For every line below that includes the word "categories", add one; report the final number and nothing else.

*** Exercise data ***

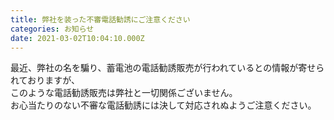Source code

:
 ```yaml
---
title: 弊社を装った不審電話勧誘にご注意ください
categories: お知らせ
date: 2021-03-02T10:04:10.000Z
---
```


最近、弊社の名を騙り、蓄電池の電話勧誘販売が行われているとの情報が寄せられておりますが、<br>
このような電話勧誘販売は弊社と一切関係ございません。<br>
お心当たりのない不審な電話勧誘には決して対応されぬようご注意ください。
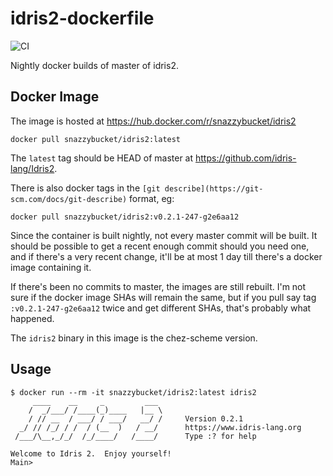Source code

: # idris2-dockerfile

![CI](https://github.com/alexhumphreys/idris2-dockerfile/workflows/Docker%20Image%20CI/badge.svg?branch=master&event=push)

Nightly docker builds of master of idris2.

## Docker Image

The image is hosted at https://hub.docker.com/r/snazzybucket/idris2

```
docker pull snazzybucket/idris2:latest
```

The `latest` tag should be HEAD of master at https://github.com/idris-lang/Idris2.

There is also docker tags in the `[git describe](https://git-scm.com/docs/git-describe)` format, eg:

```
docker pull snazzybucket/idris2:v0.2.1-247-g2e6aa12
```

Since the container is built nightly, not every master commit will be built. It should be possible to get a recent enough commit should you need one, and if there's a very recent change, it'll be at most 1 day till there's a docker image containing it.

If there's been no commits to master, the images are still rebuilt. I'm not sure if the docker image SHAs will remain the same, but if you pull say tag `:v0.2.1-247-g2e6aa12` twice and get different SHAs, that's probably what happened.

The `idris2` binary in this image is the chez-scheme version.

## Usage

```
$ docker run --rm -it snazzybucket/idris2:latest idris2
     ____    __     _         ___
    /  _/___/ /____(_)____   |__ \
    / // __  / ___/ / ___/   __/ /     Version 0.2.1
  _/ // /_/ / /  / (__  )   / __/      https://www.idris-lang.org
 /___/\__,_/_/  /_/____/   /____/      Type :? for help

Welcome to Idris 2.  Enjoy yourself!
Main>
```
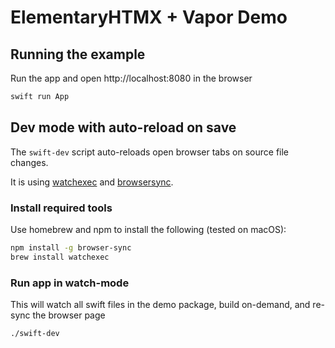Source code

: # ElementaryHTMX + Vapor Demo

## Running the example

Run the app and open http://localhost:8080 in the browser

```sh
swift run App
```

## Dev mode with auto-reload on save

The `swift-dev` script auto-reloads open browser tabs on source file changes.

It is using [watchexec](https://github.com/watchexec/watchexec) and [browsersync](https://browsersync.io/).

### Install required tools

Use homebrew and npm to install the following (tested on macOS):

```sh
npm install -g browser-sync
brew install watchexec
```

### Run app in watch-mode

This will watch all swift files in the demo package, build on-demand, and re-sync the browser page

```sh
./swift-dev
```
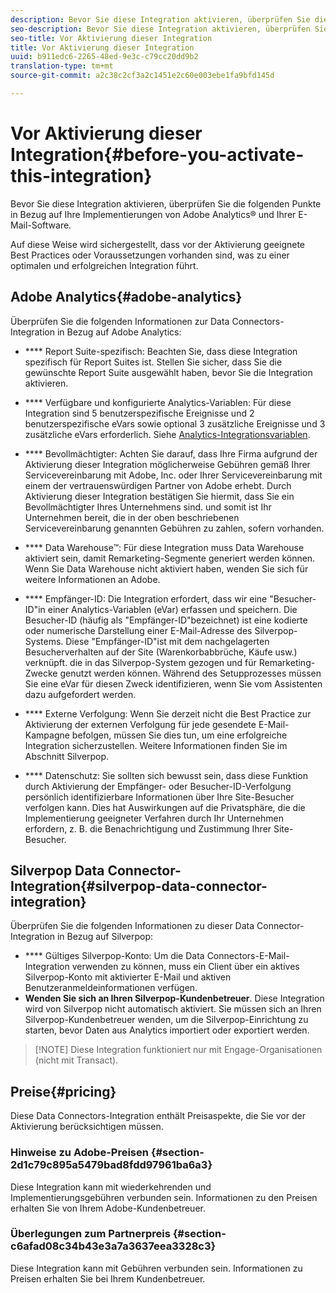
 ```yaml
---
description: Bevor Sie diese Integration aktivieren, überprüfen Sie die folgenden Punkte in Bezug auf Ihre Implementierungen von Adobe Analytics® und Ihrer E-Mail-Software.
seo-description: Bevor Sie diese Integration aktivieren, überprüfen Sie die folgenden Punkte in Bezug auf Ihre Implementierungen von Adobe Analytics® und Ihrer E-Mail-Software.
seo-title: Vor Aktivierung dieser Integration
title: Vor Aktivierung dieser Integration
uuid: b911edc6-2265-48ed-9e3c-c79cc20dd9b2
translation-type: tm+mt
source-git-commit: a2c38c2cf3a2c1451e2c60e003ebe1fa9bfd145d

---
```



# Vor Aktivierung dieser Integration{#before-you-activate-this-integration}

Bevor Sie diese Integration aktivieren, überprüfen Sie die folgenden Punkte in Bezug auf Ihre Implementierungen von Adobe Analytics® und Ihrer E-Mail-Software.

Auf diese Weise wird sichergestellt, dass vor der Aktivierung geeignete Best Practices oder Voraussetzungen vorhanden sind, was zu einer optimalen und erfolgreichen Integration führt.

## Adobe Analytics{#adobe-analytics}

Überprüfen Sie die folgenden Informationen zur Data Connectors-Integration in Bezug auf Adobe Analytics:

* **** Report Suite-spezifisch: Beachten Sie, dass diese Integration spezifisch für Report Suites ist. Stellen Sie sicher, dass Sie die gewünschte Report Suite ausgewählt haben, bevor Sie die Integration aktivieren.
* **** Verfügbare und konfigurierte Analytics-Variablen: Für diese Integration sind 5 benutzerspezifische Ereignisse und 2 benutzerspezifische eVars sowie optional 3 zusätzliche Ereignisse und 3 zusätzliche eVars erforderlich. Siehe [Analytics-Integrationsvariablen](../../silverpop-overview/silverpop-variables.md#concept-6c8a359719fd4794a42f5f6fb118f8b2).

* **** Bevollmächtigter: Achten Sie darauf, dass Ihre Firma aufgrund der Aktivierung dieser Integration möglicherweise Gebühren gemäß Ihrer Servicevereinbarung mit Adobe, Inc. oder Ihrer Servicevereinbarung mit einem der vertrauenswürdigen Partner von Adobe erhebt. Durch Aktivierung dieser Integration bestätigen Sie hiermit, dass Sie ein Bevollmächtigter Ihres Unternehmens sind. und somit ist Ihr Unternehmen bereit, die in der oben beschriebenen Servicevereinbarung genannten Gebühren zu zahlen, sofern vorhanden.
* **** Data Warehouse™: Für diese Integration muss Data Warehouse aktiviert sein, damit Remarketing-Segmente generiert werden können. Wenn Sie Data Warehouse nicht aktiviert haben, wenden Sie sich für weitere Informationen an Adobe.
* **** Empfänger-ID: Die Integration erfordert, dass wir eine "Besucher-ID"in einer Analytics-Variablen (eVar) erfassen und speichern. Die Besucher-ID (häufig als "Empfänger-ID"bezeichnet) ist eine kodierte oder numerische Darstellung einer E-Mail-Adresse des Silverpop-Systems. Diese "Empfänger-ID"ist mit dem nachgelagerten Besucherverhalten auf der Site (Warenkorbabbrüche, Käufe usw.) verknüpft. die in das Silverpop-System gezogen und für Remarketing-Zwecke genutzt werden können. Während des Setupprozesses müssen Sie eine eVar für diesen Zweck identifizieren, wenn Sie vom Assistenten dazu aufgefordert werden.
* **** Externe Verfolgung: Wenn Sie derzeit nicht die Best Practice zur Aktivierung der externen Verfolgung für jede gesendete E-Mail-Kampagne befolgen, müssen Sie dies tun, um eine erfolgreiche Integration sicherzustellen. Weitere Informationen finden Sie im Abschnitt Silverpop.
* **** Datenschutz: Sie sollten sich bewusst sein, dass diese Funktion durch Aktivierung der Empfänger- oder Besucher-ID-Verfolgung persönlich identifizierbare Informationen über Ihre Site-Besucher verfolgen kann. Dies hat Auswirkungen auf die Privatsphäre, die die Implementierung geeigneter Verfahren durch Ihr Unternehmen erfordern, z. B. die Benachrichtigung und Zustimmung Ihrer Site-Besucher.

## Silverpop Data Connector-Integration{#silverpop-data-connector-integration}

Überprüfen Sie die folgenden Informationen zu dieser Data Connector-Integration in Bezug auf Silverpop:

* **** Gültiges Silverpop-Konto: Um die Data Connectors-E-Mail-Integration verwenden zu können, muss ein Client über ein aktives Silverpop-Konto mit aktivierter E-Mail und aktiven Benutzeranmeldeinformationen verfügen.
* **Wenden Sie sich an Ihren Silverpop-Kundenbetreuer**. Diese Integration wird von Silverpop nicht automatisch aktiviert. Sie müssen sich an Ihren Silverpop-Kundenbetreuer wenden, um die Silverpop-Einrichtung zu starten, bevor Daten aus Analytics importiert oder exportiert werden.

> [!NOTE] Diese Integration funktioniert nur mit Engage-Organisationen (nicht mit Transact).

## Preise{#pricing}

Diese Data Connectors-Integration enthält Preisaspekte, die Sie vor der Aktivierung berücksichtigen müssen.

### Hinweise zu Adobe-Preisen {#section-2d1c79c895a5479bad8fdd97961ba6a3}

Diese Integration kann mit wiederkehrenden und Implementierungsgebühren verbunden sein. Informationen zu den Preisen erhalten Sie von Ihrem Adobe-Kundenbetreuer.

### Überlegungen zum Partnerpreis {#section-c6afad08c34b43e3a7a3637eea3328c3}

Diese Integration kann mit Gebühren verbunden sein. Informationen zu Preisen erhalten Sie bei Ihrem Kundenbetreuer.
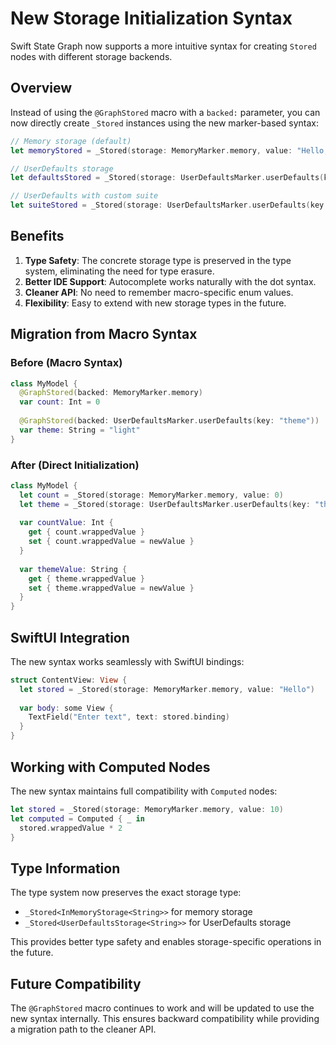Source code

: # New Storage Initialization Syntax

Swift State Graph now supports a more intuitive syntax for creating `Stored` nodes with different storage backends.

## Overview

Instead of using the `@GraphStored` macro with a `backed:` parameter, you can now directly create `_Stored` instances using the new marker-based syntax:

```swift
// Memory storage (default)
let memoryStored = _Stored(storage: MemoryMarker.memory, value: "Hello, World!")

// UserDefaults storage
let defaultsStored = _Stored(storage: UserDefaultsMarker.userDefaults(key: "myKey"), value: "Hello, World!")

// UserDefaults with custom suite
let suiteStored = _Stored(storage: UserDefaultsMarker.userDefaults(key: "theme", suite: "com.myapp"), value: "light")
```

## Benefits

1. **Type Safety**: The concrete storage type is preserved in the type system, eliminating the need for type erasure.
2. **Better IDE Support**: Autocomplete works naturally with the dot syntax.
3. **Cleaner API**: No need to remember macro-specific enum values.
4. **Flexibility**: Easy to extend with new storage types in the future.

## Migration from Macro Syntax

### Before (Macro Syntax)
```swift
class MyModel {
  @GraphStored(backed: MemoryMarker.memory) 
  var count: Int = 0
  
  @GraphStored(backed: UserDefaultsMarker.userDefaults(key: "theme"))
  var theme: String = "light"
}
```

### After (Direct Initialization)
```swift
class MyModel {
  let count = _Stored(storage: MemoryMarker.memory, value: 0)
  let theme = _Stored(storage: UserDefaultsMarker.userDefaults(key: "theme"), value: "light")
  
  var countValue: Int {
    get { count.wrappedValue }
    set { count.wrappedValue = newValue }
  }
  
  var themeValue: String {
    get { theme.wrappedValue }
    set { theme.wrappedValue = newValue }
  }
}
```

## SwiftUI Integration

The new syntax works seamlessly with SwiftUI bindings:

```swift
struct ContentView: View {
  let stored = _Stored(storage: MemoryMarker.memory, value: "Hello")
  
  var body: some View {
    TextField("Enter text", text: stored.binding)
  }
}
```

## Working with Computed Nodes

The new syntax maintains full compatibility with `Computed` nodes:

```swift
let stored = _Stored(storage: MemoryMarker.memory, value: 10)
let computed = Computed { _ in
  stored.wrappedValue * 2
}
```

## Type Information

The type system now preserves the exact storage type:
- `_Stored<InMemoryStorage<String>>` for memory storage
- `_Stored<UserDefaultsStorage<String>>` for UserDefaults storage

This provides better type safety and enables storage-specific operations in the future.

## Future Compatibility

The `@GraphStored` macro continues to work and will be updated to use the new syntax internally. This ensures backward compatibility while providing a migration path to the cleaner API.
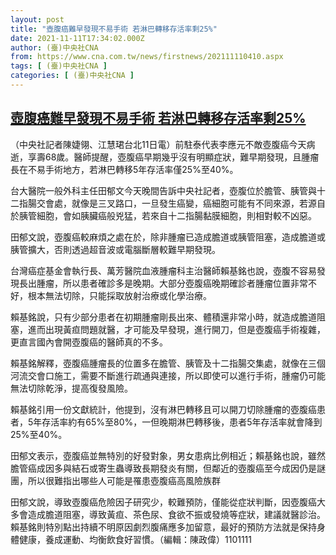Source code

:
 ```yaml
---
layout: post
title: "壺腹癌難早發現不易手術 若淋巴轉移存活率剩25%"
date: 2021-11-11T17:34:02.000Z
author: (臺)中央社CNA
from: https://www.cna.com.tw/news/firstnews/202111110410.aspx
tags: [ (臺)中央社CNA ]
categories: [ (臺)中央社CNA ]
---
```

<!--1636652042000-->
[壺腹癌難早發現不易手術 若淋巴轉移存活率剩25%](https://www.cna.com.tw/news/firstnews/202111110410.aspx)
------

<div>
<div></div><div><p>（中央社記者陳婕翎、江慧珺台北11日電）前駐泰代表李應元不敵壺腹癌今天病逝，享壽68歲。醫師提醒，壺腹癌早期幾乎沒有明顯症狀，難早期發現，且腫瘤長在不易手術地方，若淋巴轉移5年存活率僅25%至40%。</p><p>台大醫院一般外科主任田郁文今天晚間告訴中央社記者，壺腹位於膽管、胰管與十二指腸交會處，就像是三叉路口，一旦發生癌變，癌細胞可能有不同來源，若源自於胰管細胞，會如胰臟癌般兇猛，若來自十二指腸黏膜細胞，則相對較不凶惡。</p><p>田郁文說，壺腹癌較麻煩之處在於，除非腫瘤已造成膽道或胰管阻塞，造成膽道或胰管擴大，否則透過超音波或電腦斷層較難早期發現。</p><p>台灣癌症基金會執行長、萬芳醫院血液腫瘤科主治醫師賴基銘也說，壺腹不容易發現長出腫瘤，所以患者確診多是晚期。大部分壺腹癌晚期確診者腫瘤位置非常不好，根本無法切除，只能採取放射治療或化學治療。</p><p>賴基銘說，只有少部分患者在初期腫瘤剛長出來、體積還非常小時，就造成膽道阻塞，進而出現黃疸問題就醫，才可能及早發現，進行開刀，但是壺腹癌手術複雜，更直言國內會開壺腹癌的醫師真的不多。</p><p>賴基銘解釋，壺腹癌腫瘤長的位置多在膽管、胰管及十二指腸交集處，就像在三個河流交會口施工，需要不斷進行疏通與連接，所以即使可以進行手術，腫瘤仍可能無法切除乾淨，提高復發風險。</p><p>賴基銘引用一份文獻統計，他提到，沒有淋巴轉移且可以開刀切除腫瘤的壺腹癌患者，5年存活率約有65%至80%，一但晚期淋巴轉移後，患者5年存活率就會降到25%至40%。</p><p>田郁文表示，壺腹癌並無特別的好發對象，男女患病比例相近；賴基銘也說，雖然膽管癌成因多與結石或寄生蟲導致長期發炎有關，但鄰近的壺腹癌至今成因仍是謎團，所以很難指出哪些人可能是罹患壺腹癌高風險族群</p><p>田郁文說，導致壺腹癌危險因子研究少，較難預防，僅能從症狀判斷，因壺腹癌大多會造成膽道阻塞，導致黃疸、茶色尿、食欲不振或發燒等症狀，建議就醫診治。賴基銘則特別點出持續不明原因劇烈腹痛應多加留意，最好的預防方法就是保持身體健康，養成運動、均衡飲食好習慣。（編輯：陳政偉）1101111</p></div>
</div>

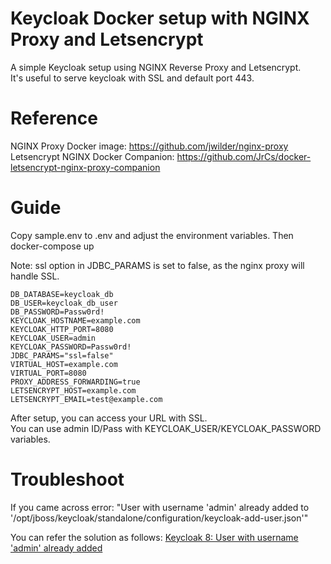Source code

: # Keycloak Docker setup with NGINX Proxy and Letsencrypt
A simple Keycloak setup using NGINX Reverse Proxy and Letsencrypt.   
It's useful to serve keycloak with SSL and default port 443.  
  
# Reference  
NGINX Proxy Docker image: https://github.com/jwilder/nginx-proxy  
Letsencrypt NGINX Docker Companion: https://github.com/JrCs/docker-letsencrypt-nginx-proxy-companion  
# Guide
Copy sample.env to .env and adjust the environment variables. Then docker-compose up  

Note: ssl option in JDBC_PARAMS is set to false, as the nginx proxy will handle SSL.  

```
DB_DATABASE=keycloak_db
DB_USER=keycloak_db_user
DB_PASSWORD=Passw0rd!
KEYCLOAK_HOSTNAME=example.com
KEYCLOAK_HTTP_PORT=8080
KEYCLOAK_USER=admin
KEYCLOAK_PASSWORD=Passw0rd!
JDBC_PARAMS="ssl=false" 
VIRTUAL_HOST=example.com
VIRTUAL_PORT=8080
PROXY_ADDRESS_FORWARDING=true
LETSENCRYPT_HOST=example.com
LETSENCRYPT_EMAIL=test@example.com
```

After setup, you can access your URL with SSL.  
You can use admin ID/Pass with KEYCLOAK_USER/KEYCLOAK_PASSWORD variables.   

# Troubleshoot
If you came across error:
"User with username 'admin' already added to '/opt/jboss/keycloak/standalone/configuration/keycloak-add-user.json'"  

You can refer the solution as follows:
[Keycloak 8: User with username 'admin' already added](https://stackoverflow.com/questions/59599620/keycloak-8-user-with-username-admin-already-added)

*** End of Exercise data ***

**Output for this task**
2